Some notes.
1.
From english database dump (cur only)
things that looked like character entities were extracted.
2. Lot of them were incorrect - they didn't end with ;, but with <, space or something like that.
Here are results from perlscripting:
These were considered "html entities": 547567 &\S+?; &#\d+;? &#[xX][0-9a-fA-F]+;?
Other matches: 574064 &\S+?;? 516728 &\S+?; &#\d+; &#[xX][0-9a-fA-F]+; 29547   23015
3. Of that 547567: 823 hex refs (all correctly ended) 134505 decimal refs (103661 ended correctly - only 77%) 412239 other (incorrectly ended already excluded)
4. After hex->dec conversion: 32701 unique entities 32415 unique numerical entities 286 unique named entities (after second look it seems that lot of these are things like cgi part of URLs etc. and not real html entities) 5. 30 most popular named entities: 294565 sup2 48034 deg 23015 nbsp 9558 middot 2449 eacute 2092 amp 1738 gt 1480 lt 1474 times 1417 radic 1273 quot 1210 mdash 909 ouml 759 uuml 743 alpha 708 rarr 651 lambda 629 aacute 615 pi 612 phi 511 epsilon 510 mu 508 egrave 455 iacute 409 ndash 396 oacute 395 omega 390 le 368 gamma 357 sigma
6. XHTML absolutely can't contain incorrect &-entities. It won't even display. So if we want to move to XHTML and have goodies like MathML, we must make Wikipedia parser understand them.
7. Search will benefit much from replacing html entities with proper characters in searching text form.
8. If we want to add option of generating PNGs of non-Latin characters, then we must parse them.

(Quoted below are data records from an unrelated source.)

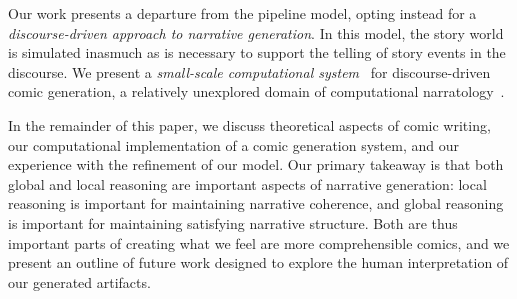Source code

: Our work presents a departure from the pipeline model, opting instead for a
\emph{discourse-driven approach to narrative generation}. In this model, the
story world is simulated inasmuch as is necessary to support the telling of
story events in the discourse. We present a \emph{small-scale computational
system}~\cite{montfort2012small} for discourse-driven comic generation, a
relatively unexplored domain of computational narratology~\cite{mani2012computational}.

In the remainder of this paper, we discuss theoretical aspects of comic
writing, our computational implementation of a comic generation system, and
our experience with the refinement of our model. Our primary takeaway is
that both global and local reasoning are important aspects of
narrative generation: local reasoning is important for maintaining
narrative coherence, and global reasoning is important for
maintaining satisfying narrative structure. Both are thus important parts
of creating what we feel are more comprehensible comics, and we present an
outline of future work designed to explore the human interpretation of our
generated artifacts.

9. We may want small inline images, like those on Sensei's Library generated by W1 B3 etc. Of course we can't make every W1 turn into image. But using &W1; will do fine. They will be needed if we ever add support for game diagrams, Using lot of [[Image:w1.png]] just doesn't seem right.
10. Summary note: We need to make parser understand &-entities. It's impossible to ignore the problem for much longer.
If you create new parser for Wikipedia, please consider this issue.